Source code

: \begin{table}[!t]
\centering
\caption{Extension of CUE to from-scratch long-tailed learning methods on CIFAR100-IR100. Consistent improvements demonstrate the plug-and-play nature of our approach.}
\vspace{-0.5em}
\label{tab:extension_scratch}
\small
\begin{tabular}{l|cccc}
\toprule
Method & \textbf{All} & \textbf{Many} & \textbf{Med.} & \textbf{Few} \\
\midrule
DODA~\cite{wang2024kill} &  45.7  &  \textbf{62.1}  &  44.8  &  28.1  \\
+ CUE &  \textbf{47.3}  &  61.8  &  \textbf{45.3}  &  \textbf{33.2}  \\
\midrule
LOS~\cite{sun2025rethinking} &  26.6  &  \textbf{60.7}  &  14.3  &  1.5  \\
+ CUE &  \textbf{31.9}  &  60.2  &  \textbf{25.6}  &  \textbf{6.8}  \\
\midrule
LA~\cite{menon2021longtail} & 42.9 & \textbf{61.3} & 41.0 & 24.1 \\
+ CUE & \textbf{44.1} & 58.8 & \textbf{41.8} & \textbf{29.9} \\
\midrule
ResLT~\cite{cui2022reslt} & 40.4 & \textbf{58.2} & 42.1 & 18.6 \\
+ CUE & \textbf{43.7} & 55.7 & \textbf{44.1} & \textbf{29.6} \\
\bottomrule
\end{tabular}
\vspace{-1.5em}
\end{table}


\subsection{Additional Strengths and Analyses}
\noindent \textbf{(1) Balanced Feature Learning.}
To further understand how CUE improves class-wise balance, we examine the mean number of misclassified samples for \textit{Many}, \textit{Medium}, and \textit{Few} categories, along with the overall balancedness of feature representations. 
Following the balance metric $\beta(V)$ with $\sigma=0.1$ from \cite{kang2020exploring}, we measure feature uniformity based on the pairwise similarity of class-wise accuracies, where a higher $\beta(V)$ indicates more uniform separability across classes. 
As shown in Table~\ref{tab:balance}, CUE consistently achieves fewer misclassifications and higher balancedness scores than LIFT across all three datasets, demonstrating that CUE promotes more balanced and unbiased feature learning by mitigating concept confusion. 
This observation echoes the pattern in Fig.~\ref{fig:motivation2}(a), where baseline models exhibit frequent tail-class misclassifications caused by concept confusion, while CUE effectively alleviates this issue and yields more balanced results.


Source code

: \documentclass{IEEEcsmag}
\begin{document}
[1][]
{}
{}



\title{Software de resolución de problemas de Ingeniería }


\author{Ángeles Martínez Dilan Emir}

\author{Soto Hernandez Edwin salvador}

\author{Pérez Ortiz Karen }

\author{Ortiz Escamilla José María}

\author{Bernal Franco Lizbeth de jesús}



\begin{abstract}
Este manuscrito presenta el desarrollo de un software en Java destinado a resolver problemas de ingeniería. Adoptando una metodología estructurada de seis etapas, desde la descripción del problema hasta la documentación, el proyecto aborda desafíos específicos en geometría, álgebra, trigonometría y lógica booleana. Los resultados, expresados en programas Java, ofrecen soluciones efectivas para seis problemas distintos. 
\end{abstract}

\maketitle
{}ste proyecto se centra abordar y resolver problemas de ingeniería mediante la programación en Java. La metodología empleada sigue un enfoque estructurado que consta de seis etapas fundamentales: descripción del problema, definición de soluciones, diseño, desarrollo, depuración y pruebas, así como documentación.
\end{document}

• **Exercise goal**
Would you restate the entries word for word, omitting none?

• **Answer for the task**
Source code

: \begin{table}[!t]
\centering
\caption{Extension of CUE to from-scratch long-tailed learning methods on CIFAR100-IR100. Consistent improvements demonstrate the plug-and-play nature of our approach.}
\vspace{-0.5em}
\label{tab:extension_scratch}
\small
\begin{tabular}{l|cccc}
\toprule
Method & \textbf{All} & \textbf{Many} & \textbf{Med.} & \textbf{Few} \\
\midrule
DODA~\cite{wang2024kill} &  45.7  &  \textbf{62.1}  &  44.8  &  28.1  \\
+ CUE &  \textbf{47.3}  &  61.8  &  \textbf{45.3}  &  \textbf{33.2}  \\
\midrule
LOS~\cite{sun2025rethinking} &  26.6  &  \textbf{60.7}  &  14.3  &  1.5  \\
+ CUE &  \textbf{31.9}  &  60.2  &  \textbf{25.6}  &  \textbf{6.8}  \\
\midrule
LA~\cite{menon2021longtail} & 42.9 & \textbf{61.3} & 41.0 & 24.1 \\
+ CUE & \textbf{44.1} & 58.8 & \textbf{41.8} & \textbf{29.9} \\
\midrule
ResLT~\cite{cui2022reslt} & 40.4 & \textbf{58.2} & 42.1 & 18.6 \\
+ CUE & \textbf{43.7} & 55.7 & \textbf{44.1} & \textbf{29.6} \\
\bottomrule
\end{tabular}
\vspace{-1.5em}
\end{table}


\subsection{Additional Strengths and Analyses}
\noindent \textbf{(1) Balanced Feature Learning.}
To further understand how CUE improves class-wise balance, we examine the mean number of misclassified samples for \textit{Many}, \textit{Medium}, and \textit{Few} categories, along with the overall balancedness of feature representations. 
Following the balance metric $\beta(V)$ with $\sigma=0.1$ from \cite{kang2020exploring}, we measure feature uniformity based on the pairwise similarity of class-wise accuracies, where a higher $\beta(V)$ indicates more uniform separability across classes. 
As shown in Table~\ref{tab:balance}, CUE consistently achieves fewer misclassifications and higher balancedness scores than LIFT across all three datasets, demonstrating that CUE promotes more balanced and unbiased feature learning by mitigating concept confusion. 
This observation echoes the pattern in Fig.~\ref{fig:motivation2}(a), where baseline models exhibit frequent tail-class misclassifications caused by concept confusion, while CUE effectively alleviates this issue and yields more balanced results.


Source code

: \documentclass{IEEEcsmag}
\begin{document}
[1][]
{}
{}



\title{Software de resolución de problemas de Ingeniería }


\author{Ángeles Martínez Dilan Emir}

\author{Soto Hernandez Edwin salvador}

\author{Pérez Ortiz Karen }

\author{Ortiz Escamilla José María}

\author{Bernal Franco Lizbeth de jesús}



\begin{abstract}
Este manuscrito presenta el desarrollo de un software en Java destinado a resolver problemas de ingeniería. Adoptando una metodología estructurada de seis etapas, desde la descripción del problema hasta la documentación, el proyecto aborda desafíos específicos en geometría, álgebra, trigonometría y lógica booleana. Los resultados, expresados en programas Java, ofrecen soluciones efectivas para seis problemas distintos. 
\end{abstract}

\maketitle
{}ste proyecto se centra abordar y resolver problemas de ingeniería mediante la programación en Java. La metodología empleada sigue un enfoque estructurado que consta de seis etapas fundamentales: descripción del problema, definición de soluciones, diseño, desarrollo, depuración y pruebas, así como documentación.
\end{document}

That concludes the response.